また、中学校では、定期考査の「クラス平均」を公表することもありますが、そうした情報がクラス同士の対抗心をあおり、時に、優越感や劣等感を助長している側面もあると思います。
生徒たちの間に、こうした意識が生じることの弊害は小さくありません。保護者の間では、担任の「アタリ」「ハズレ」が話題になることがあるようですが、「ハズレ」で「負け組」になった生徒は、どんな気持ちになるのでしょうか。
学年内にそんな格差や、残念な思いを持つ生徒を生み出さないためにも、固定担任制を廃止する意義は大きいと考えます。
正直に言えば、私自身、教員になりたての1、2年目の頃は、クラスを「勝ち組」にすることに一生懸命に取り組み、クラスがまとまることに喜びを感じていました。
自分のクラスさえまとまっていれば、それでよいと思っていたわけではありませんが、今思えば、他のクラスの生徒のことは、優先順位が低くなりがちでした。年度が替わって担任を外れた生徒から「工藤先生のクラスになりたかった」と言われたときは、恥ずかしいことですが、うれしかったのを覚えています。

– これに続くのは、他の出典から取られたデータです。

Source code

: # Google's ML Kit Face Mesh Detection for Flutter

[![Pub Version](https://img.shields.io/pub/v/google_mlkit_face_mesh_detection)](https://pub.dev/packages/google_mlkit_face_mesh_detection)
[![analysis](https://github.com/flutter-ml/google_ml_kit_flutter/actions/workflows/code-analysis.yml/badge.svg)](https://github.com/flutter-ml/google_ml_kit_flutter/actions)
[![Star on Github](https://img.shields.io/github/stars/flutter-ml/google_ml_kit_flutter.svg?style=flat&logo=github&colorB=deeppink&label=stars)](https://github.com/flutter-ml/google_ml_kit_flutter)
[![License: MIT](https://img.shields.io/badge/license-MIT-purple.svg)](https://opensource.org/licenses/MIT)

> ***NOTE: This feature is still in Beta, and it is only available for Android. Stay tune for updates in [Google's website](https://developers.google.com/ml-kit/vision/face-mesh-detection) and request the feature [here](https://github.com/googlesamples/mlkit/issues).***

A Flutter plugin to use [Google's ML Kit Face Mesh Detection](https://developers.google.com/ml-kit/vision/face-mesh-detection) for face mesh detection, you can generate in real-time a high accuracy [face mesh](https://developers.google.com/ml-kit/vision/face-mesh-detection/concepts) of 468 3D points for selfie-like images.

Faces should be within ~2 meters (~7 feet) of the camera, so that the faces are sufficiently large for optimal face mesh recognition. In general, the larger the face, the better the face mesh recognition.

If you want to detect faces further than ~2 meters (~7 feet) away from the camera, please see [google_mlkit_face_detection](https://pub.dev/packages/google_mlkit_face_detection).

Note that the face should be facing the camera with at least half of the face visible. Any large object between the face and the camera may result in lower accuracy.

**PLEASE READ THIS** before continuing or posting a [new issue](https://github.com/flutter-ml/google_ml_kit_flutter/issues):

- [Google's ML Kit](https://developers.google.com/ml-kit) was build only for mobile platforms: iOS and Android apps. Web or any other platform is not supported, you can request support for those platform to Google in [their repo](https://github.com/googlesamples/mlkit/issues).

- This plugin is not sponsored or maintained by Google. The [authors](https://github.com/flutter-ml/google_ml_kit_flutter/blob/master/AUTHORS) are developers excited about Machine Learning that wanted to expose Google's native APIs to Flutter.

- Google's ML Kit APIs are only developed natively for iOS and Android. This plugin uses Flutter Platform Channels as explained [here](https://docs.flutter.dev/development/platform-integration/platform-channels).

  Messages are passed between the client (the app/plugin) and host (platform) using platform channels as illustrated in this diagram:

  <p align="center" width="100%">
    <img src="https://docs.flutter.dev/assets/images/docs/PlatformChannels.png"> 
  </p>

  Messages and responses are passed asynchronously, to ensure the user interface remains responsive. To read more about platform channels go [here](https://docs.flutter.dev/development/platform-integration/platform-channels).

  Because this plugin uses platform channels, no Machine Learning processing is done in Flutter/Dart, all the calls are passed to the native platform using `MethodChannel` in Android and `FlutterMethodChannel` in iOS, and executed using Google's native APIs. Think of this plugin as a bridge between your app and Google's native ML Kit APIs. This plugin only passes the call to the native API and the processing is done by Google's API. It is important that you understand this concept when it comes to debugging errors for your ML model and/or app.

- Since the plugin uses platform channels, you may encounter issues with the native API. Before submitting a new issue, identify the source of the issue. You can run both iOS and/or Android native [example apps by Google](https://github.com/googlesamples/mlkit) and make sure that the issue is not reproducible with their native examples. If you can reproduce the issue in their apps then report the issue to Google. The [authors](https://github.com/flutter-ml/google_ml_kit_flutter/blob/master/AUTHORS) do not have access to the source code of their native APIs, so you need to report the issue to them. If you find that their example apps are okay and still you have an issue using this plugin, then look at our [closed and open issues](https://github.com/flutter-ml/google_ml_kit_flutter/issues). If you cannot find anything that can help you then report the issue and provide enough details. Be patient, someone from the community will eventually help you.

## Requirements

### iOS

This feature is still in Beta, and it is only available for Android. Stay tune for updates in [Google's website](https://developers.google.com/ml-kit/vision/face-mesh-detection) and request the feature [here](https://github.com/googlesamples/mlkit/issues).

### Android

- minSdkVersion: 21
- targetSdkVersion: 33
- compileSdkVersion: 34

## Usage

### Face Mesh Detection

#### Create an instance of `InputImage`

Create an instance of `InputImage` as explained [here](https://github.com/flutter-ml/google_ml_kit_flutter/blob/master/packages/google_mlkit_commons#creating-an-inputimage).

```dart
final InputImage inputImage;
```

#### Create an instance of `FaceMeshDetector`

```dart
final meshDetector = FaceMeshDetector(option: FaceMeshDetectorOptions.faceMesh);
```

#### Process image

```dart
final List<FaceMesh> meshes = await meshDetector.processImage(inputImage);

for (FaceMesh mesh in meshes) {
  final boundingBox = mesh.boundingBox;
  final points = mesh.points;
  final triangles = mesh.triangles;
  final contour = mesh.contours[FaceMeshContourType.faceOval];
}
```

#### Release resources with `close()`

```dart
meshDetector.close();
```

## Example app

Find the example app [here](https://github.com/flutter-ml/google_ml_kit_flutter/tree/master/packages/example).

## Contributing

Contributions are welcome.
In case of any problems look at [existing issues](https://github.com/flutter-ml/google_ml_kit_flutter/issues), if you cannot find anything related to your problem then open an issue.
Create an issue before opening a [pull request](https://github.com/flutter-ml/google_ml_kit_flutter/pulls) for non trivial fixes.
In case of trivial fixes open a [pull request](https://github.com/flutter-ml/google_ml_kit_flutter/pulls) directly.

そうした意識に変化が生じたのは、教員3年目のことでした。
私より7つほど年上の理科の教員と同じ学年を組むことになりました。実に尊敬ができる人で、考え方が柔軟、旧来型の学校教育を必ずしも良しとはしない感性をお持ちで、私とはとてもウマが合いました。
その人と学年を組むうちに、私は「この先生のクラスに勝っても全然うれしくない」と自覚するようになりました。当時、その学年は2クラスでしたが、両方のクラスをよくしたいという思いが強くなり、担任制の在り方について考えるようになりました。
もちろん、固定担任制を廃止しても、クラスという枠組みは残ります。しかし、本校では生徒たちの間で「勝ち組」「負け組」の意識は薄まり、隣のクラスと比較するような生徒もいなくなりました。そうした様子を見て、改めて、担任教員はクラスの象徴なのだとつくづく思います。